Goal of the exercise:
The expected answer is the data below, printed verbatim without its pictures.
┄┄┄┄┄┄
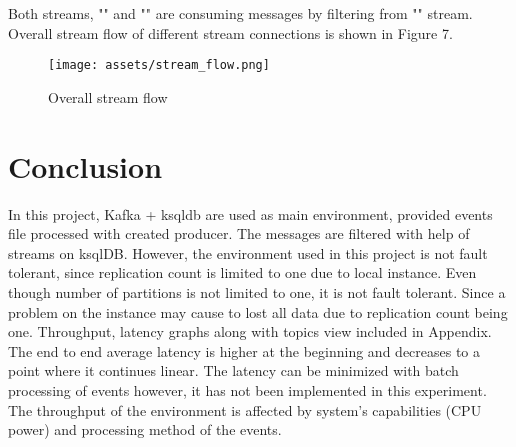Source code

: \documentclass[sigplan,screen]{acmart}
\begin{document}
Both streams, "" and "" are consuming messages by filtering from "" stream. Overall stream flow of different stream connections is shown in Figure 7. 

\begin{figure}[H]
    \centerline{\texttt{[image: assets/stream\_flow.png]}}
    \caption{Overall stream flow  }
    \label{fig}
\end{figure}



\section{Conclusion}
In this project, Kafka + ksqldb are used as main environment, provided events file processed with created producer. The messages are filtered with help of streams on ksqlDB. However, the environment used in this project is not fault tolerant, since replication count is limited to one due to local instance. Even though number of partitions is not limited to one, it is not fault tolerant. Since a problem on the instance may cause to lost all data due to replication count being one. Throughput, latency graphs along with topics view included in Appendix. The end to end average latency is higher at the beginning and decreases to a point where it continues linear. The latency can be minimized with batch processing of events however, it has not been implemented in this experiment. The throughput of the environment is affected by system's capabilities (CPU power) and processing method of the events. 






\onecolumn
\newpage



\end{document}

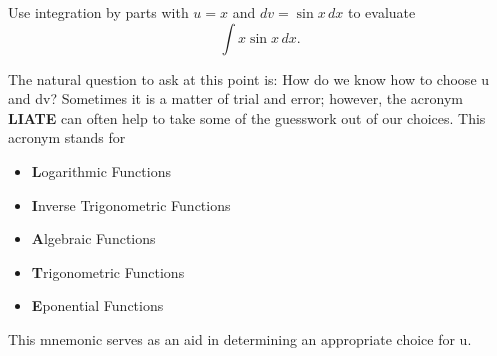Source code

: \documentclass{report}
\begin{document}
    \bigbreak \noindent \bigbreak \noindent 
    \begin{eg}
        Use integration by parts with \( u = x \)
and \( dv = \sin x \, dx \)
to evaluate 
\[ \int x \sin x \, dx. \]
        
    \end{eg}
    \bigbreak \noindent 
    \bigbreak \noindent 
    The natural question to ask at this point is: How do we know how to choose  u
  and  dv?
  Sometimes it is a matter of trial and error; however, the acronym \textbf{LIATE} can often help to take some of the guesswork out of our choices. This acronym stands for 
  \begin{itemize}
      \item \textbf{L}ogarithmic Functions
      \item \textbf{I}nverse Trigonometric Functions
      \item \textbf{A}lgebraic Functions
      \item \textbf{T}rigonometric Functions
        \item \textbf{E}ponential Functions
  \end{itemize}
    This mnemonic serves as an aid in determining an appropriate choice for  u.
    \bigbreak \noindent 

    \pagebreak 
\end{document}
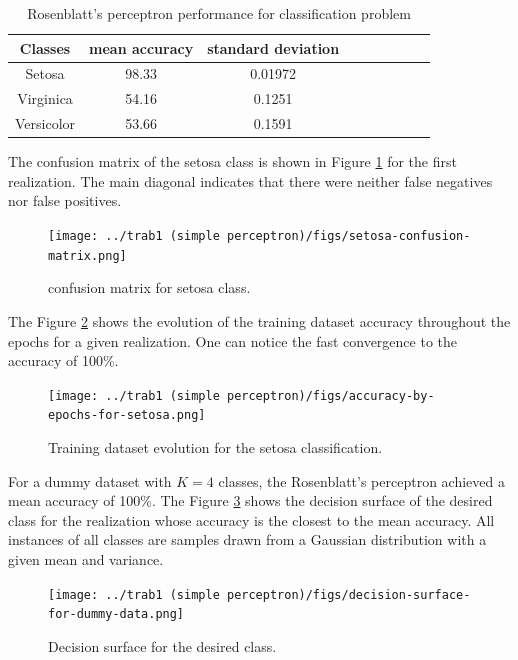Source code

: \documentclass[12pt,a4paper]{article}
\begin{document}
\begin{table}
	\centering
	\caption{Rosenblatt's perceptron performance for classification problem}
	\footnotesize
	\setlength{\tabcolsep}{5pt}
	\begin{tabular}{ccccccccc}
		\hline
		Classes & mean accuracy & standard deviation \\
		\hline
		Setosa & 98.33 & 0.01972 \\
        \hline
		Virginica & 54.16 & 0.1251 \\
		\hline
		Versicolor & 53.66 & 0.1591 \\
		\hline
	\end{tabular} \label{tab:rosenblatt-results}
\end{table}

The confusion matrix of the setosa class is shown in Figure \ref{fig:confusion-matrix-setosa} for the first realization. The main diagonal indicates that there were neither false negatives nor false positives.

\begin{figure}[H]
    \centering
    \texttt{[image: ../trab1 (simple perceptron)/figs/setosa-confusion-matrix.png]}
    \caption{confusion matrix for setosa class.}
    \label{fig:confusion-matrix-setosa}
\end{figure}

The Figure \ref{fig:setosa-training-evolution} shows the evolution of the training dataset accuracy throughout the epochs for a given realization. One can notice the fast convergence to the accuracy of 100\%.

\begin{figure}[H]
    \centering
    \texttt{[image: ../trab1 (simple perceptron)/figs/accuracy-by-epochs-for-setosa.png]}
    \caption{Training dataset evolution for the setosa classification.}
    \label{fig:setosa-training-evolution}
\end{figure}

For a dummy dataset with \(K=4\) classes, the Rosenblatt's perceptron achieved a mean accuracy of 100\%. The Figure \ref{fig:decision-surface-dummy-data} shows the decision surface of the desired class for the realization whose accuracy is the closest to the mean accuracy. All instances of all classes are samples drawn from a Gaussian distribution with a given mean and variance.

\begin{figure}[H]
    \centering
    \texttt{[image: ../trab1 (simple perceptron)/figs/decision-surface-for-dummy-data.png]}
    \caption{Decision surface for the desired class.}
    \label{fig:decision-surface-dummy-data}
\end{figure}
\end{document}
┄┄┄┄┄┄
Answer for the task:
Source code

: \documentclass[sigplan,screen]{acmart}
\begin{document}
Both streams, "" and "" are consuming messages by filtering from "" stream. Overall stream flow of different stream connections is shown in Figure 7. 

\begin{figure}[H]
    \centerline{\texttt{[image: assets/stream\_flow.png]}}
    \caption{Overall stream flow  }
    \label{fig}
\end{figure}



\section{Conclusion}
In this project, Kafka + ksqldb are used as main environment, provided events file processed with created producer. The messages are filtered with help of streams on ksqlDB. However, the environment used in this project is not fault tolerant, since replication count is limited to one due to local instance. Even though number of partitions is not limited to one, it is not fault tolerant. Since a problem on the instance may cause to lost all data due to replication count being one. Throughput, latency graphs along with topics view included in Appendix. The end to end average latency is higher at the beginning and decreases to a point where it continues linear. The latency can be minimized with batch processing of events however, it has not been implemented in this experiment. The throughput of the environment is affected by system's capabilities (CPU power) and processing method of the events. 






\onecolumn
\newpage



\end{document}

Source code

: \documentclass{report}
\begin{document}
    \bigbreak \noindent \bigbreak \noindent 
    \begin{eg}
        Use integration by parts with \( u = x \)
and \( dv = \sin x \, dx \)
to evaluate 
\[ \int x \sin x \, dx. \]
        
    \end{eg}
    \bigbreak \noindent 
    \bigbreak \noindent 
    The natural question to ask at this point is: How do we know how to choose  u
  and  dv?
  Sometimes it is a matter of trial and error; however, the acronym \textbf{LIATE} can often help to take some of the guesswork out of our choices. This acronym stands for 
  \begin{itemize}
      \item \textbf{L}ogarithmic Functions
      \item \textbf{I}nverse Trigonometric Functions
      \item \textbf{A}lgebraic Functions
      \item \textbf{T}rigonometric Functions
        \item \textbf{E}ponential Functions
  \end{itemize}
    This mnemonic serves as an aid in determining an appropriate choice for  u.
    \bigbreak \noindent 

    \pagebreak 
\end{document}
Source code

: \documentclass[12pt,a4paper]{article}
\begin{document}
\begin{table}
	\centering
	\caption{Rosenblatt's perceptron performance for classification problem}
	\footnotesize
	\setlength{\tabcolsep}{5pt}
	\begin{tabular}{ccccccccc}
		\hline
		Classes & mean accuracy & standard deviation \\
		\hline
		Setosa & 98.33 & 0.01972 \\
        \hline
		Virginica & 54.16 & 0.1251 \\
		\hline
		Versicolor & 53.66 & 0.1591 \\
		\hline
	\end{tabular} \label{tab:rosenblatt-results}
\end{table}

The confusion matrix of the setosa class is shown in Figure \ref{fig:confusion-matrix-setosa} for the first realization. The main diagonal indicates that there were neither false negatives nor false positives.

\begin{figure}[H]
    \centering
    \texttt{[image: ../trab1 (simple perceptron)/figs/setosa-confusion-matrix.png]}
    \caption{confusion matrix for setosa class.}
    \label{fig:confusion-matrix-setosa}
\end{figure}

The Figure \ref{fig:setosa-training-evolution} shows the evolution of the training dataset accuracy throughout the epochs for a given realization. One can notice the fast convergence to the accuracy of 100\%.

\begin{figure}[H]
    \centering
    \texttt{[image: ../trab1 (simple perceptron)/figs/accuracy-by-epochs-for-setosa.png]}
    \caption{Training dataset evolution for the setosa classification.}
    \label{fig:setosa-training-evolution}
\end{figure}

For a dummy dataset with \(K=4\) classes, the Rosenblatt's perceptron achieved a mean accuracy of 100\%. The Figure \ref{fig:decision-surface-dummy-data} shows the decision surface of the desired class for the realization whose accuracy is the closest to the mean accuracy. All instances of all classes are samples drawn from a Gaussian distribution with a given mean and variance.

\begin{figure}[H]
    \centering
    \texttt{[image: ../trab1 (simple perceptron)/figs/decision-surface-for-dummy-data.png]}
    \caption{Decision surface for the desired class.}
    \label{fig:decision-surface-dummy-data}
\end{figure}
\end{document}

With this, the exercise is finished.